What is being asked.
Pull every line with "вершин" from the data.

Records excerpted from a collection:
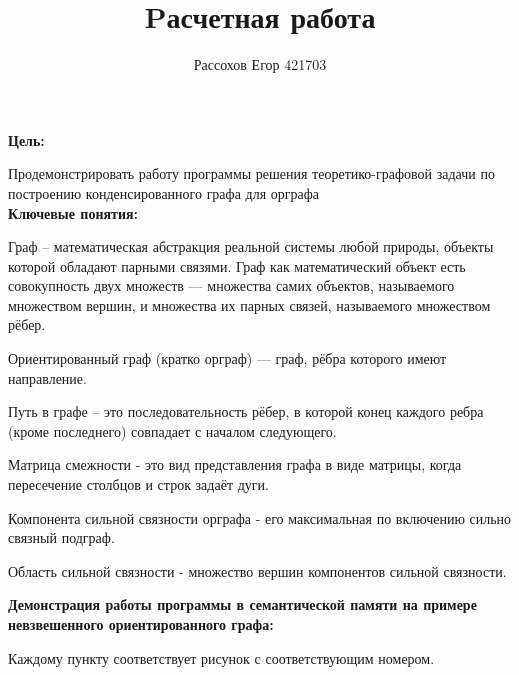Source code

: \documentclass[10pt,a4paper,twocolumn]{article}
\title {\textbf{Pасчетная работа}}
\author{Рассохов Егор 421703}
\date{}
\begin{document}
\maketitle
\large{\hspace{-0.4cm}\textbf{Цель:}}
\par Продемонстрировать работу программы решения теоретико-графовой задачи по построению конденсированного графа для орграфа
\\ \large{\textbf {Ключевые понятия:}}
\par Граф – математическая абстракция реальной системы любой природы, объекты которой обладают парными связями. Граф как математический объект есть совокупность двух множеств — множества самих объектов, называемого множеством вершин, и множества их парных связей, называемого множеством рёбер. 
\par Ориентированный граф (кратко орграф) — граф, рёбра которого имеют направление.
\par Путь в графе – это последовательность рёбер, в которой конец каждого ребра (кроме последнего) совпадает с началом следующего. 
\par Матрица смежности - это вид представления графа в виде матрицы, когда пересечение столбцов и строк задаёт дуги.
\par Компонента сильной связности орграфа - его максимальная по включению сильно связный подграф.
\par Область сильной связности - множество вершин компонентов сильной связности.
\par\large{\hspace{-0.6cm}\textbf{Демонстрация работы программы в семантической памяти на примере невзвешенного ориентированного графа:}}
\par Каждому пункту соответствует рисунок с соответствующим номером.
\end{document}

Answer to the problem.
\par Граф – математическая абстракция реальной системы любой природы, объекты которой обладают парными связями. Граф как математический объект есть совокупность двух множеств — множества самих объектов, называемого множеством вершин, и множества их парных связей, называемого множеством рёбер. 
\par Область сильной связности - множество вершин компонентов сильной связности.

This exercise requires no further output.